Adding an in-depth view to altimetry

Image of the month - September 2002

Drifting buoys tracked by Argos (black lines) over sea level anomalies from altimetric satellites Topex/Poseidon and ERS-2 (Ssalto/Duacs data). The animation (5 Mo) shows that buoys drift with the ocean currents, which circulate in a counter-clockwise direction around the hills and in a clockwise (anticyclonic) direction around the valleys (in the Southern Hemisphere). Their general direction is dictated by the Antartic Circumpolar Current.
(Credits Météo France/CLS).

The one major drawback of observing the oceans from space is that electromagnetic waves emitted and received by the satellite do not penetrate far beneath the sea surface. Altimetry satellites able us to estimate many phenomena over the whole water column, however, it can't replace in-situ measurements. Such sensors allow us to generate a three-dimensional picture of the ocean. But in-situ sensors provide point measurements, at a particular moment in time and space, and need people to be released, sometimes refitted,... Satellite-based systems such as Argos, however, make it possible to automatically retrieve data in near-real time.
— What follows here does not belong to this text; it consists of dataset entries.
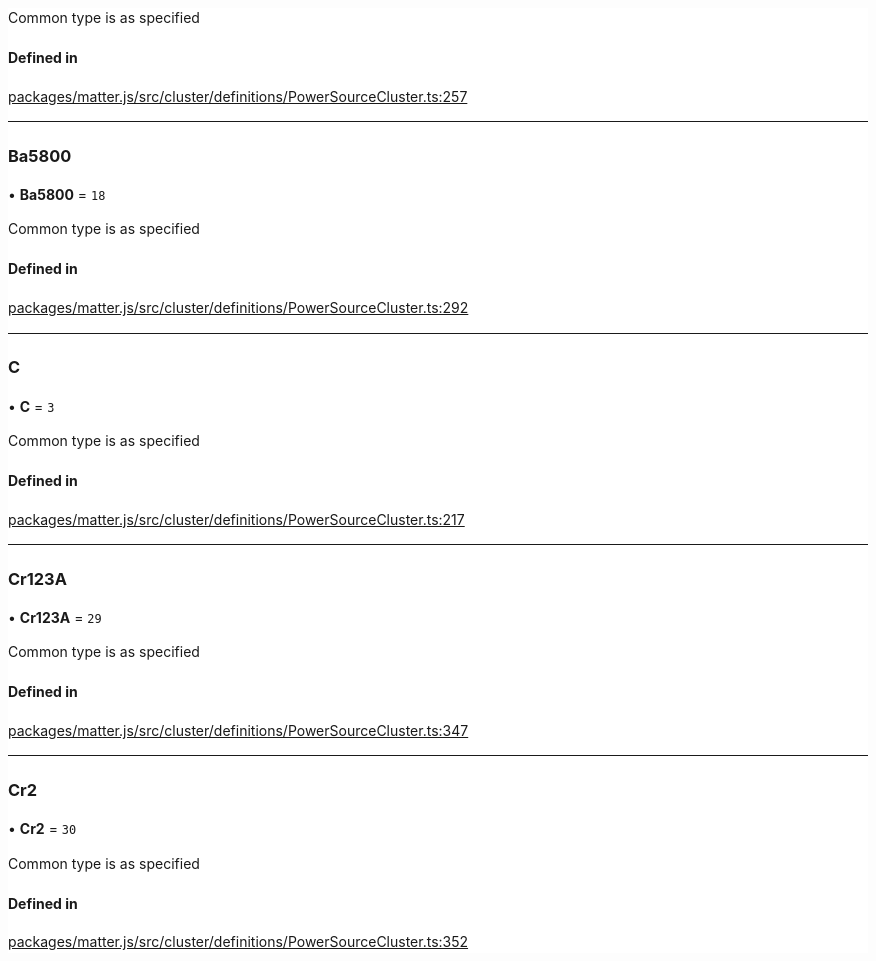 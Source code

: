 Common type is as specified

#### Defined in

[packages/matter.js/src/cluster/definitions/PowerSourceCluster.ts:257](https://github.com/project-chip/matter.js/blob/16d5b0d/packages/matter.js/src/cluster/definitions/PowerSourceCluster.ts#L257)

___

### Ba5800

• **Ba5800** = ``18``

Common type is as specified

#### Defined in

[packages/matter.js/src/cluster/definitions/PowerSourceCluster.ts:292](https://github.com/project-chip/matter.js/blob/16d5b0d/packages/matter.js/src/cluster/definitions/PowerSourceCluster.ts#L292)

___

### C

• **C** = ``3``

Common type is as specified

#### Defined in

[packages/matter.js/src/cluster/definitions/PowerSourceCluster.ts:217](https://github.com/project-chip/matter.js/blob/16d5b0d/packages/matter.js/src/cluster/definitions/PowerSourceCluster.ts#L217)

___

### Cr123A

• **Cr123A** = ``29``

Common type is as specified

#### Defined in

[packages/matter.js/src/cluster/definitions/PowerSourceCluster.ts:347](https://github.com/project-chip/matter.js/blob/16d5b0d/packages/matter.js/src/cluster/definitions/PowerSourceCluster.ts#L347)

___

### Cr2

• **Cr2** = ``30``

Common type is as specified

#### Defined in

[packages/matter.js/src/cluster/definitions/PowerSourceCluster.ts:352](https://github.com/project-chip/matter.js/blob/16d5b0d/packages/matter.js/src/cluster/definitions/PowerSourceCluster.ts#L352)
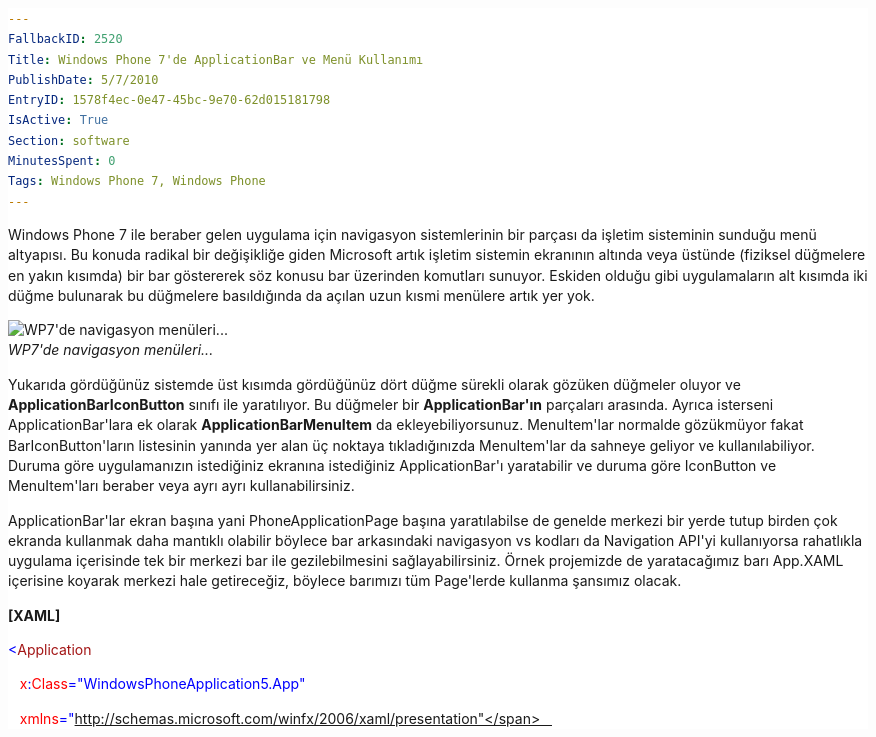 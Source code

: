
 ```yaml
---
FallbackID: 2520
Title: Windows Phone 7'de ApplicationBar ve Menü Kullanımı
PublishDate: 5/7/2010
EntryID: 1578f4ec-0e47-45bc-9e70-62d015181798
IsActive: True
Section: software
MinutesSpent: 0
Tags: Windows Phone 7, Windows Phone
---
```

Windows Phone 7 ile beraber gelen uygulama için navigasyon sistemlerinin
bir parçası da işletim sisteminin sunduğu menü altyapısı. Bu konuda
radikal bir değişikliğe giden Microsoft artık işletim sistemin ekranının
altında veya üstünde (fiziksel düğmelere en yakın kısımda) bir bar
göstererek söz konusu bar üzerinden komutları sunuyor. Eskiden olduğu
gibi uygulamaların alt kısımda iki düğme bulunarak bu düğmelere
basıldığında da açılan uzun kısmi menülere artık yer yok.

![WP7'de navigasyon
menüleri...](http://cdn.daron.yondem.com/assets/2520/06052010_1.png)\
*WP7'de navigasyon menüleri...*

Yukarıda gördüğünüz sistemde üst kısımda gördüğünüz dört düğme sürekli
olarak gözüken düğmeler oluyor ve **ApplicationBarIconButton** sınıfı
ile yaratılıyor. Bu düğmeler bir **ApplicationBar'ın** parçaları
arasında. Ayrıca isterseni ApplicationBar'lara ek olarak
**ApplicationBarMenuItem** da ekleyebiliyorsunuz. MenuItem'lar normalde
gözükmüyor fakat BarIconButton'ların listesinin yanında yer alan üç
noktaya tıkladığınızda MenuItem'lar da sahneye geliyor ve
kullanılabiliyor. Duruma göre uygulamanızın istediğiniz ekranına
istediğiniz ApplicationBar'ı yaratabilir ve duruma göre IconButton ve
MenuItem'ları beraber veya ayrı ayrı kullanabilirsiniz.

ApplicationBar'lar ekran başına yani PhoneApplicationPage başına
yaratılabilse de genelde merkezi bir yerde tutup birden çok ekranda
kullanmak daha mantıklı olabilir böylece bar arkasındaki navigasyon vs
kodları da Navigation API'yi kullanıyorsa rahatlıkla uygulama içerisinde
tek bir merkezi bar ile gezilebilmesini sağlayabilirsiniz. Örnek
projemizde de yaratacağımız barı App.XAML içerisine koyarak merkezi hale
getireceğiz, böylece barımızı tüm Page'lerde kullanma şansımız olacak.

**[XAML]**

<span style="color: blue;">\<</span><span
style="color: #a31515;">Application</span>

   <span style="color: red;"> x</span><span
style="color: blue;">:</span><span style="color: red;">Class</span><span
style="color: blue;">="WindowsPhoneApplication5.App"</span>

   <span style="color: red;"> xmlns</span><span
style="color: blue;">="http://schemas.microsoft.com/winfx/2006/xaml/presentation"</span>   
   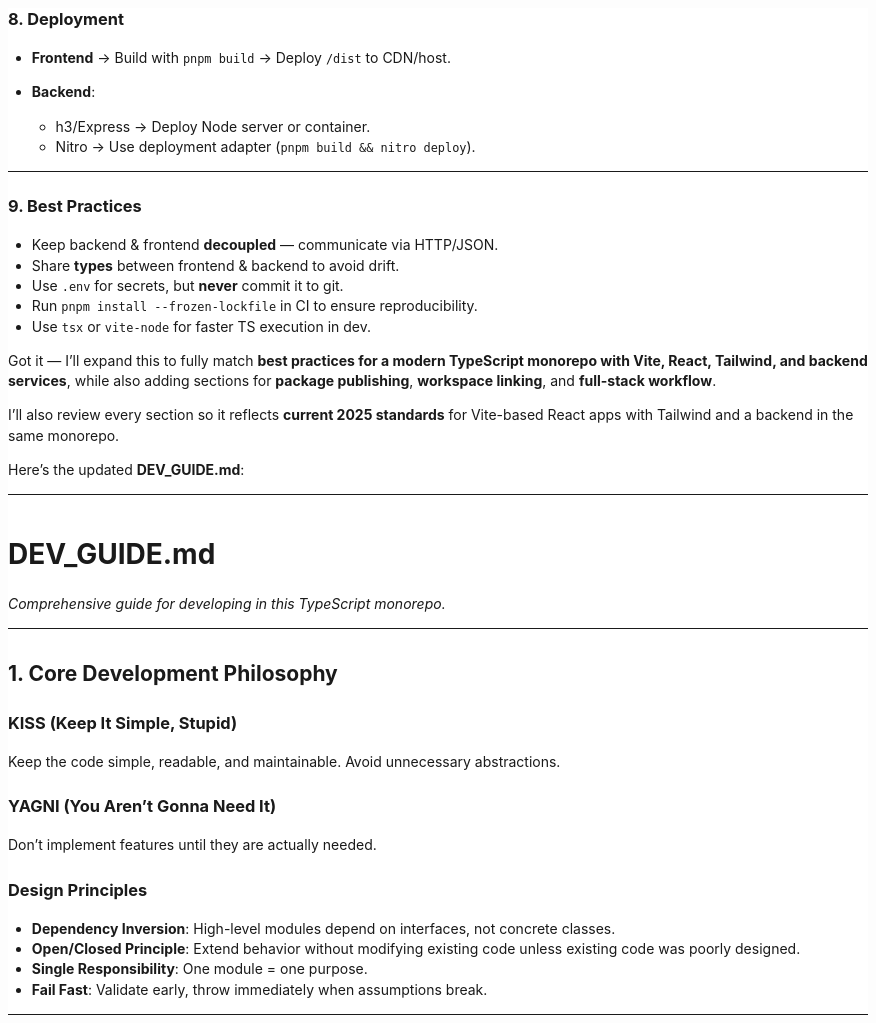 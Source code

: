 
### **8. Deployment**

* **Frontend** → Build with `pnpm build` → Deploy `/dist` to CDN/host.
* **Backend**:

  * h3/Express → Deploy Node server or container.
  * Nitro → Use deployment adapter (`pnpm build && nitro deploy`).

---

### **9. Best Practices**

* Keep backend & frontend **decoupled** — communicate via HTTP/JSON.
* Share **types** between frontend & backend to avoid drift.
* Use `.env` for secrets, but **never** commit it to git.
* Run `pnpm install --frozen-lockfile` in CI to ensure reproducibility.
* Use `tsx` or `vite-node` for faster TS execution in dev.


Got it — I’ll expand this to fully match **best practices for a modern TypeScript monorepo with Vite, React, Tailwind, and backend services**, while also adding sections for **package publishing**, **workspace linking**, and **full-stack workflow**.

I’ll also review every section so it reflects **current 2025 standards** for Vite-based React apps with Tailwind and a backend in the same monorepo.

Here’s the updated **DEV\_GUIDE.md**:

---

# **DEV\_GUIDE.md**

*Comprehensive guide for developing in this TypeScript monorepo.*

---

## 1. Core Development Philosophy

### **KISS (Keep It Simple, Stupid)**

Keep the code simple, readable, and maintainable. Avoid unnecessary abstractions.

### **YAGNI (You Aren’t Gonna Need It)**

Don’t implement features until they are actually needed.

### **Design Principles**

* **Dependency Inversion**: High-level modules depend on interfaces, not concrete classes.
* **Open/Closed Principle**: Extend behavior without modifying existing code unless existing code was poorly designed.
* **Single Responsibility**: One module = one purpose.
* **Fail Fast**: Validate early, throw immediately when assumptions break.

--- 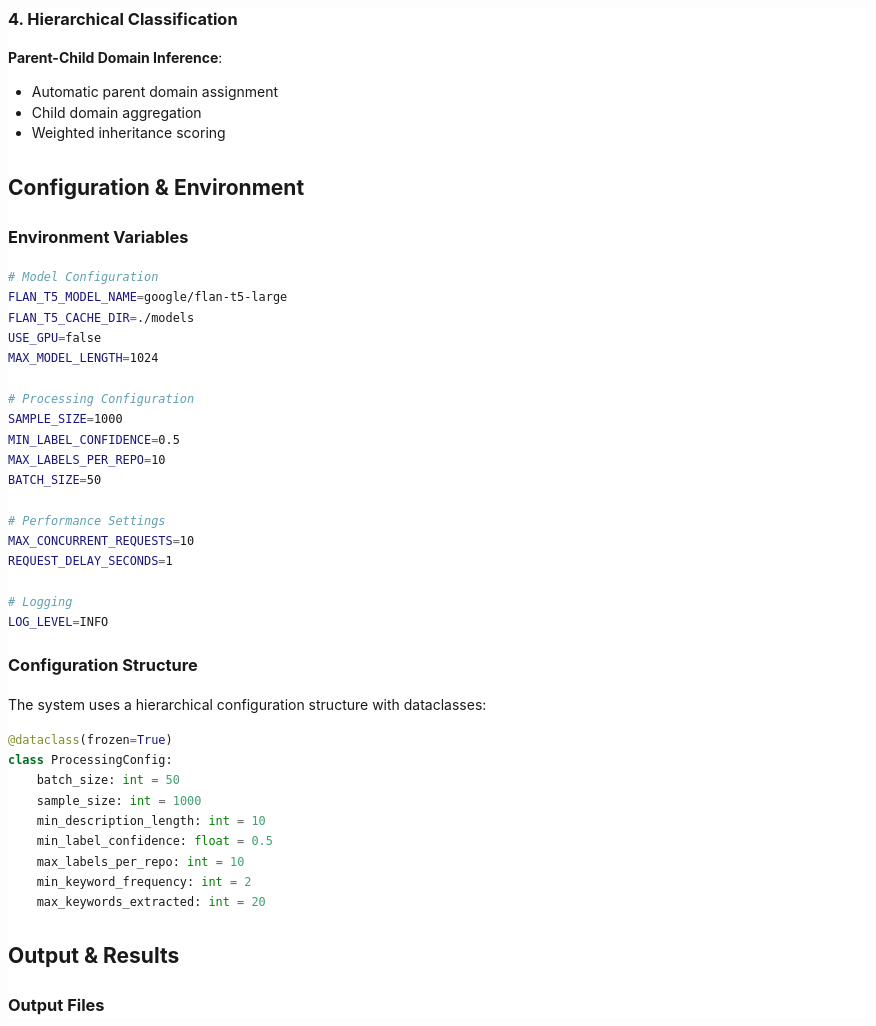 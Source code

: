 ### 4. Hierarchical Classification

**Parent-Child Domain Inference**:
- Automatic parent domain assignment
- Child domain aggregation
- Weighted inheritance scoring

## Configuration & Environment

### Environment Variables

```bash
# Model Configuration
FLAN_T5_MODEL_NAME=google/flan-t5-large
FLAN_T5_CACHE_DIR=./models
USE_GPU=false
MAX_MODEL_LENGTH=1024

# Processing Configuration
SAMPLE_SIZE=1000
MIN_LABEL_CONFIDENCE=0.5
MAX_LABELS_PER_REPO=10
BATCH_SIZE=50

# Performance Settings
MAX_CONCURRENT_REQUESTS=10
REQUEST_DELAY_SECONDS=1

# Logging
LOG_LEVEL=INFO
```

### Configuration Structure

The system uses a hierarchical configuration structure with dataclasses:

```python
@dataclass(frozen=True)
class ProcessingConfig:
    batch_size: int = 50
    sample_size: int = 1000
    min_description_length: int = 10
    min_label_confidence: float = 0.5
    max_labels_per_repo: int = 10
    min_keyword_frequency: int = 2
    max_keywords_extracted: int = 20
```

## Output & Results

### Output Files
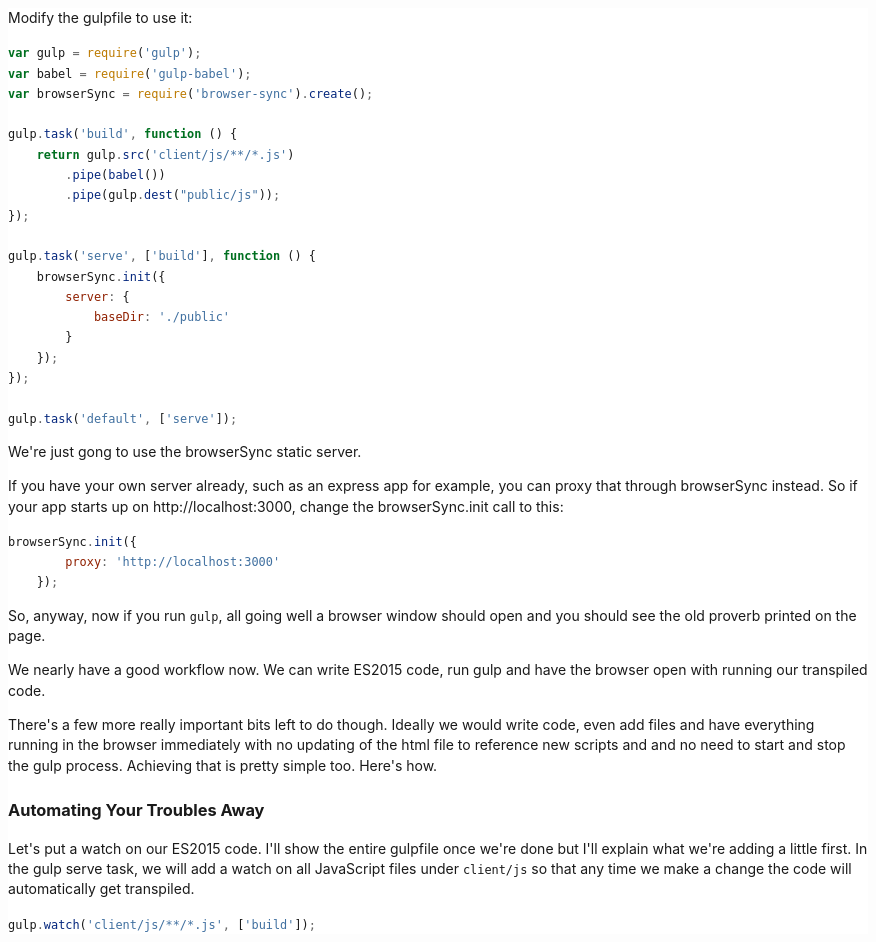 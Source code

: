 Modify the gulpfile to use it:

```javascript
var gulp = require('gulp');
var babel = require('gulp-babel');
var browserSync = require('browser-sync').create();

gulp.task('build', function () {
    return gulp.src('client/js/**/*.js')
        .pipe(babel())
        .pipe(gulp.dest("public/js"));
});

gulp.task('serve', ['build'], function () {
    browserSync.init({
        server: {
            baseDir: './public'
        }
    });
});

gulp.task('default', ['serve']);

```

We're just gong to use the browserSync static server.

If you have your own server already, such as an express app for example, you can proxy that through browserSync instead. So if your app starts up on http://localhost:3000, change the browserSync.init call to this:

```javascript
browserSync.init({
        proxy: 'http://localhost:3000'
    });
```

So, anyway, now if you run `gulp`, all going well a browser window should open and you should see the old proverb printed on the page.

We nearly have a good workflow now. We can write ES2015 code, run gulp and have the browser open with running our transpiled code.

There's a few more really important bits left to do though. Ideally we would write code, even add files and have everything running in the browser immediately with no updating of the html file to reference new scripts and and no need to start and stop the gulp process. Achieving that is pretty simple too. Here's how.

<h3>Automating Your Troubles Away</h3>

Let's put a watch on our ES2015 code. I'll show the entire gulpfile once we're done but I'll explain what we're adding a little first. In the gulp serve task, we will add a watch on all JavaScript files under `client/js` so that any time we make a change the code will automatically get transpiled.

```javascript
gulp.watch('client/js/**/*.js', ['build']);
```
Satellites covers the whole Earth (or most of it), continuously.
In-situ measurements also validate and calibrate satellite instruments. Large-scale international programmes such as Argo are now taking shape to provide the widest possible coverage of the oceans by in-situ instruments. to complement spaceborne programmes. Complementarity of satellite and in-situ data is one of the keys for a three-dimension modeling of the ocean, and for its forecasting.